## Dataset records
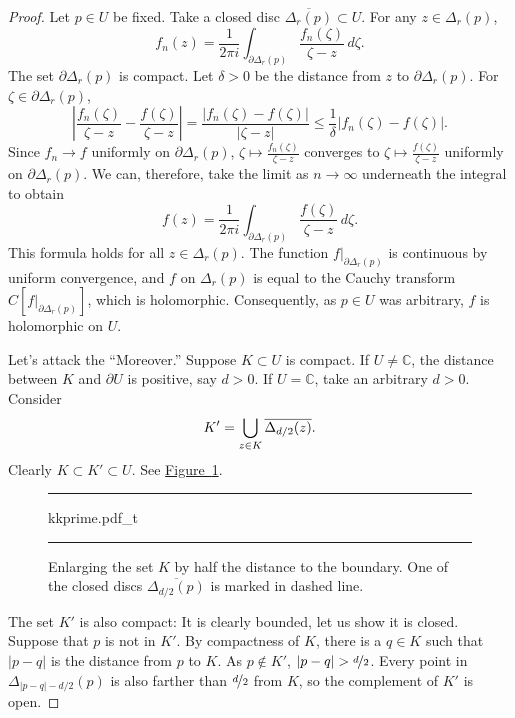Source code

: \documentclass[12pt,openany]{book}
\newcommand{\avoidbreak}{\postdisplaypenalty=100}
\newcommand{\sabs}[1]{\lvert {#1} \rvert}
\newcommand{\abs}[1]{\left\lvert {#1} \right\rvert}
\newcommand{\C}{{\mathbb{C}}}
\newcommand{\myquote}[1]{``#1''}
\theoremstyle{plain}
\theoremstyle{remark}
\theoremstyle{definition}
\newenvironment{myfig}{%
\begin{figure}[h!t]
\noindent\rule{\textwidth}{0.5pt}\vspace{12pt}\par\centering}%
{\par\noindent\rule{\textwidth}{0.5pt}
\end{figure}}
\theoremstyle{exercise}
\theoremstyle{example}
\newcommand{\figureref}[1]{\hyperref[#1]{Figure~\ref*{#1}}}
\begin{document}
\begin{proof}
Let $p \in U$ be fixed.
Take a closed disc $\overline{\Delta_r(p)} \subset U$.
For any $z \in \Delta_r(p)$,
\begin{equation*}
f_n(z) = \frac{1}{2\pi i}
\int_{\partial \Delta_r(p)} \frac{f_n(\zeta)}{\zeta-z} \, d\zeta .
\end{equation*}
The set $\partial \Delta_r(p)$ is compact.
Let $\delta > 0$ be the distance from $z$ to
$\partial \Delta_r(p)$.
For $\zeta \in \partial \Delta_r(p)$,
\begin{equation*}
\abs{\frac{f_n(\zeta)}{\zeta-z}
-
\frac{f(\zeta)}{\zeta-z}
}
=
\frac{\sabs{f_n(\zeta)-f(\zeta)}}{\sabs{\zeta-z}}
\leq
\frac{1}{\delta}
\sabs{f_n(\zeta)-f(\zeta)} .
\end{equation*}
Since $f_n \to f$ uniformly on $\partial \Delta_r(p)$,
$\zeta \mapsto \frac{f_n(\zeta)}{\zeta-z}$ converges to 
$\zeta \mapsto \frac{f(\zeta)}{\zeta-z}$ uniformly on $\partial \Delta_r(p)$.
We can, therefore, take the limit as $n \to \infty$ underneath the integral
to obtain
\begin{equation*}
f(z) = \frac{1}{2\pi i}
\int_{\partial \Delta_r(p)} \frac{f(\zeta)}{\zeta-z} \, d\zeta .
\end{equation*}
This formula holds for all $z \in \Delta_r(p)$.
The function $f|_{\partial \Delta_r(p)}$ is continuous by uniform
convergence, and $f$ on $\Delta_r(p)$ is equal to
the Cauchy transform
$C[f|_{\partial \Delta_r(p)}]$, which is holomorphic.  Consequently,
as $p \in U$ was arbitrary,
$f$ is holomorphic on $U$.

Let's attack the \myquote{Moreover.}
Suppose $K \subset U$ is compact.  If $U \neq \C$,
the distance between $K$ and $\partial U$ is positive, say $d > 0$.
If $U=\C$, take an arbitrary $d > 0$.  Consider 
\begin{equation*}
K' = \bigcup_{z \in K} \overline{\Delta_{d/2}(z)} .
\avoidbreak
\end{equation*}
Clearly $K \subset K' \subset U$.
See \figureref{fig:kkprime}.

\begin{myfig}
{kkprime.pdf_t}
\caption{Enlarging the set $K$ by half the distance to the boundary.  One of
the closed discs $\overline{\Delta_{d/2}(p)}$ is marked in dashed line.\label{fig:kkprime}}
\end{myfig}

The set $K'$ is also compact: It is clearly
bounded, let us show it is closed.  Suppose that $p$ is not in $K'$.
By compactness of $K$, there is a $q \in K$ such that $\sabs{p-q}$
is the distance from $p$ to $K$.  As $p \notin K'$,
$\sabs{p-q} > \nicefrac{d}{2}$.
Every point in $\Delta_{\sabs{p-q}-d/2}(p)$
is also farther than $\nicefrac{d}{2}$ from $K$, so
the complement of $K'$ is open.


\end{proof}
\end{document}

## Your goal
Say how many lines above include "figureref". The number alone is the answer.

## Written solution
2